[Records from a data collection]
<<<<
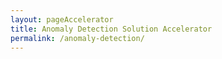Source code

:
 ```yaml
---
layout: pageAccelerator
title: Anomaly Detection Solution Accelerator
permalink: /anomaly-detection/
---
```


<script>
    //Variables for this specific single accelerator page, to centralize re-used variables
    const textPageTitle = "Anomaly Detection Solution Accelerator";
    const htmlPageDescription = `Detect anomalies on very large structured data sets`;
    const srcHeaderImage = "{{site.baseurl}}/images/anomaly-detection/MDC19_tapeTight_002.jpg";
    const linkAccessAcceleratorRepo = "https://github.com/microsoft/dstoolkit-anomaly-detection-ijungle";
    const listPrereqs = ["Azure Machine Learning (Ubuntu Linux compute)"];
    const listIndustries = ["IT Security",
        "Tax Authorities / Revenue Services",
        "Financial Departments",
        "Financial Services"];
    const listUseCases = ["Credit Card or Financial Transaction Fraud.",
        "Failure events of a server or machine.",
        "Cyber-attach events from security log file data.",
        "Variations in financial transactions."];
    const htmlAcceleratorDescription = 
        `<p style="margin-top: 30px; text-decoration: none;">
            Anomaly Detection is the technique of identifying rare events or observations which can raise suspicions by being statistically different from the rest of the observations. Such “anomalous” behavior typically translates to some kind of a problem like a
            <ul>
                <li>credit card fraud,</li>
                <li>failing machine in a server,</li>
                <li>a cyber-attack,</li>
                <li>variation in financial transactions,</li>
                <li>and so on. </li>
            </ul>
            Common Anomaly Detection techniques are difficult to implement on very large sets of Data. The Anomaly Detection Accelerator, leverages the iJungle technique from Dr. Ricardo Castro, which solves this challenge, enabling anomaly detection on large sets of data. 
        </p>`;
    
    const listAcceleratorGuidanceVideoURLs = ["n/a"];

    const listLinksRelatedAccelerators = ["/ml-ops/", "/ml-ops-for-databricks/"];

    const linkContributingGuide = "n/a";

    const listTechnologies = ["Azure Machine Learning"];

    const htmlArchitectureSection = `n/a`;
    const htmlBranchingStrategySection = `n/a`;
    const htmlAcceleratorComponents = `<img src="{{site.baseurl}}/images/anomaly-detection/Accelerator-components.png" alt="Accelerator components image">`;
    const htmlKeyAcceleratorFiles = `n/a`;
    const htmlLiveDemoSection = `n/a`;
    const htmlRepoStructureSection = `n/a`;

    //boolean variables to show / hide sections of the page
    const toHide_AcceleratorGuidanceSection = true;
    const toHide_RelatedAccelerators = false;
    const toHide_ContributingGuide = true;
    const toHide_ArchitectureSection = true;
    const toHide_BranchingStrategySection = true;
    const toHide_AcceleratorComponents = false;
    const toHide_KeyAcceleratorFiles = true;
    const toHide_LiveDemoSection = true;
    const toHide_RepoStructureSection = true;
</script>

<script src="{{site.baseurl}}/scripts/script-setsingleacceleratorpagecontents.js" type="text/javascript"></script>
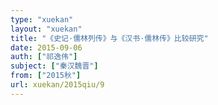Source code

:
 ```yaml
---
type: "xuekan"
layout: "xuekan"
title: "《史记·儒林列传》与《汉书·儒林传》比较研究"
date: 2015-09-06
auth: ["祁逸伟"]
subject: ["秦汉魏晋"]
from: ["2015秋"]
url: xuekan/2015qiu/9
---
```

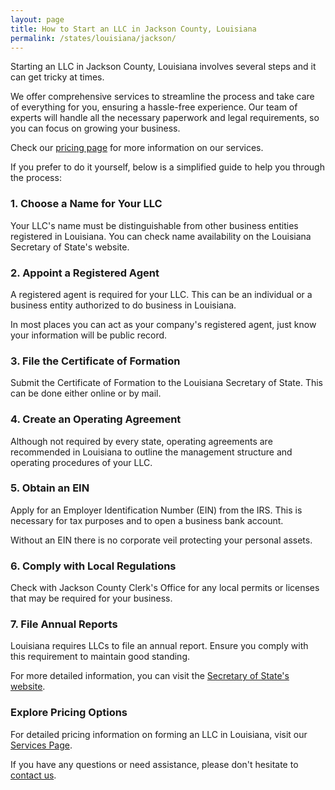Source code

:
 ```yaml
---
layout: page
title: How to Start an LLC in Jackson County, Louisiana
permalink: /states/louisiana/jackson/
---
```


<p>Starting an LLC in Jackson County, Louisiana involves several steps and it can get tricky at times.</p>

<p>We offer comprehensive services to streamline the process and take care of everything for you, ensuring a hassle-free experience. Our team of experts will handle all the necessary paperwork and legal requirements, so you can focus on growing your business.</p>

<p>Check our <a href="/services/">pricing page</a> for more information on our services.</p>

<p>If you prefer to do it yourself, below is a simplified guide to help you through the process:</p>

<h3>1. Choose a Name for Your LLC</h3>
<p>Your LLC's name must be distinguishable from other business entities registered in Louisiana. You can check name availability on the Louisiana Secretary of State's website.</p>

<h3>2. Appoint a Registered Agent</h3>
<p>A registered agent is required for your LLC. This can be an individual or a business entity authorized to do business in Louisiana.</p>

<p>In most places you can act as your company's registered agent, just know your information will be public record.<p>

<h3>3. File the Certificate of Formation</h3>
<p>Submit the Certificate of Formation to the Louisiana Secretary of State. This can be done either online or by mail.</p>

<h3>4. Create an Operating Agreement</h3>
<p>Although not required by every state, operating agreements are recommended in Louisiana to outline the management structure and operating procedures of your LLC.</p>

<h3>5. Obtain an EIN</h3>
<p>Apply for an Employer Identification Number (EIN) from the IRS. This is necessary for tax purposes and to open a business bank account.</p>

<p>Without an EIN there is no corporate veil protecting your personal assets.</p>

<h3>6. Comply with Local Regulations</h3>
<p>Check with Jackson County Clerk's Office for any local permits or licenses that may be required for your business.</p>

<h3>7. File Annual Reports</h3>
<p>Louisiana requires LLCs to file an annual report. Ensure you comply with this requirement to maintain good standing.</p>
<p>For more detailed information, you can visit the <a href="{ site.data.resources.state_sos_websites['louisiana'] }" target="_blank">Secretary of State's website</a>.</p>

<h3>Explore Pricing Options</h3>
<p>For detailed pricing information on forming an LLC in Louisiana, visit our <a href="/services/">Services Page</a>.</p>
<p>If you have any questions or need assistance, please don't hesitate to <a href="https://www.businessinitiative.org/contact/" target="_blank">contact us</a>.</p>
>>>>
■ WHAT THIS TASK INVOLVES:
Go over the data above and copy every line that has the word "images" in it.

■ RESPONSE BOX:
    const srcHeaderImage = "{{site.baseurl}}/images/anomaly-detection/MDC19_tapeTight_002.jpg";
    const htmlAcceleratorComponents = `<img src="{{site.baseurl}}/images/anomaly-detection/Accelerator-components.png" alt="Accelerator components image">`;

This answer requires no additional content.